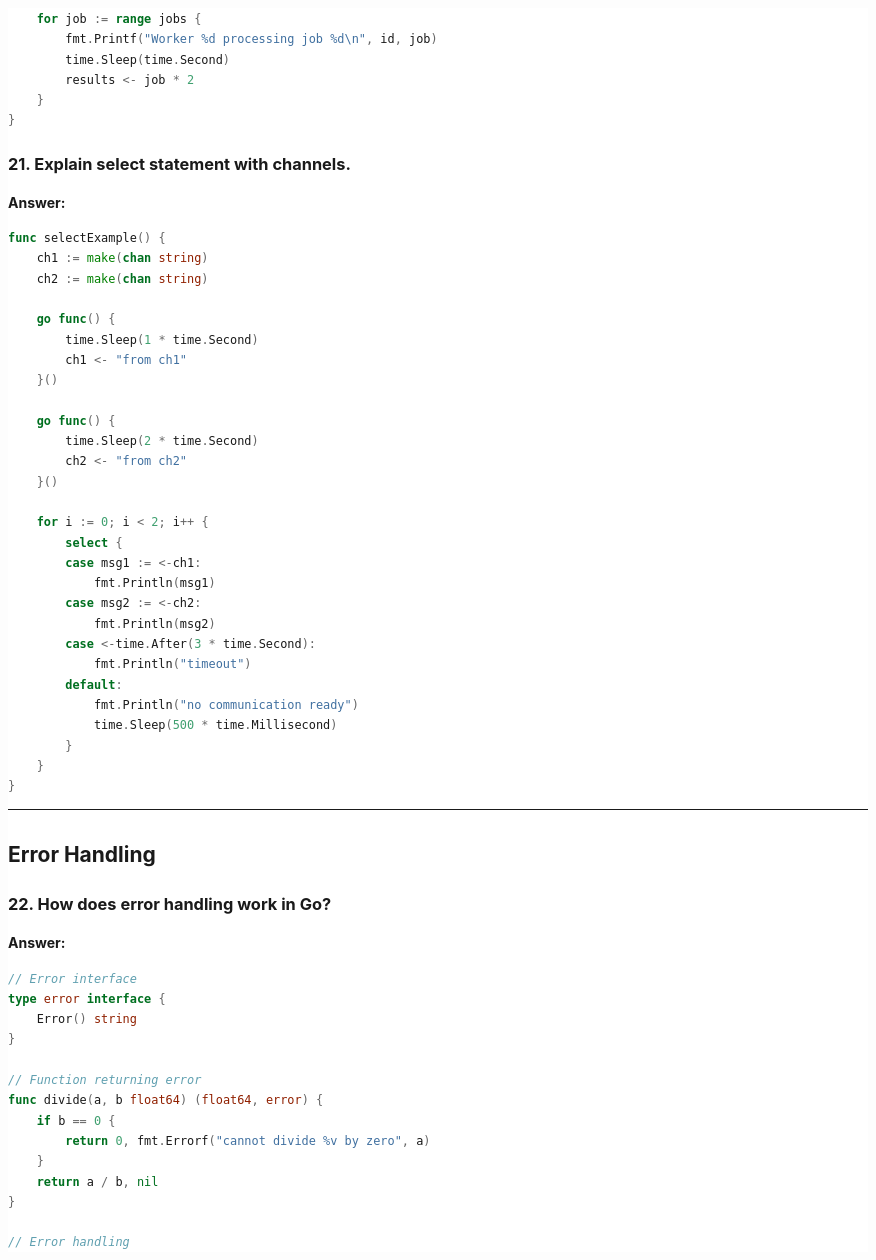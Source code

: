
 ```go
    for job := range jobs {
        fmt.Printf("Worker %d processing job %d\n", id, job)
        time.Sleep(time.Second)
        results <- job * 2
    }
}
```

### 21. Explain select statement with channels.

**Answer:**
```go
func selectExample() {
    ch1 := make(chan string)
    ch2 := make(chan string)
    
    go func() {
        time.Sleep(1 * time.Second)
        ch1 <- "from ch1"
    }()
    
    go func() {
        time.Sleep(2 * time.Second)
        ch2 <- "from ch2"
    }()
    
    for i := 0; i < 2; i++ {
        select {
        case msg1 := <-ch1:
            fmt.Println(msg1)
        case msg2 := <-ch2:
            fmt.Println(msg2)
        case <-time.After(3 * time.Second):
            fmt.Println("timeout")
        default:
            fmt.Println("no communication ready")
            time.Sleep(500 * time.Millisecond)
        }
    }
}
```

---

## Error Handling

### 22. How does error handling work in Go?

**Answer:**
```go
// Error interface
type error interface {
    Error() string
}

// Function returning error
func divide(a, b float64) (float64, error) {
    if b == 0 {
        return 0, fmt.Errorf("cannot divide %v by zero", a)
    }
    return a / b, nil
}

// Error handling
```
● ● ● ● ● ● ●
* _What to do_: Once the pictures are set aside, reproduce the records in full and exactly.

* _Task answer_:
Source code

:
 ```go
    for job := range jobs {
        fmt.Printf("Worker %d processing job %d\n", id, job)
        time.Sleep(time.Second)
        results <- job * 2
    }
}
```

### 21. Explain select statement with channels.

**Answer:**
```go
func selectExample() {
    ch1 := make(chan string)
    ch2 := make(chan string)
    
    go func() {
        time.Sleep(1 * time.Second)
        ch1 <- "from ch1"
    }()
    
    go func() {
        time.Sleep(2 * time.Second)
        ch2 <- "from ch2"
    }()
    
    for i := 0; i < 2; i++ {
        select {
        case msg1 := <-ch1:
            fmt.Println(msg1)
        case msg2 := <-ch2:
            fmt.Println(msg2)
        case <-time.After(3 * time.Second):
            fmt.Println("timeout")
        default:
            fmt.Println("no communication ready")
            time.Sleep(500 * time.Millisecond)
        }
    }
}
```

---

## Error Handling

### 22. How does error handling work in Go?

**Answer:**
```go
// Error interface
type error interface {
    Error() string
}

// Function returning error
func divide(a, b float64) (float64, error) {
    if b == 0 {
        return 0, fmt.Errorf("cannot divide %v by zero", a)
    }
    return a / b, nil
}

// Error handling
```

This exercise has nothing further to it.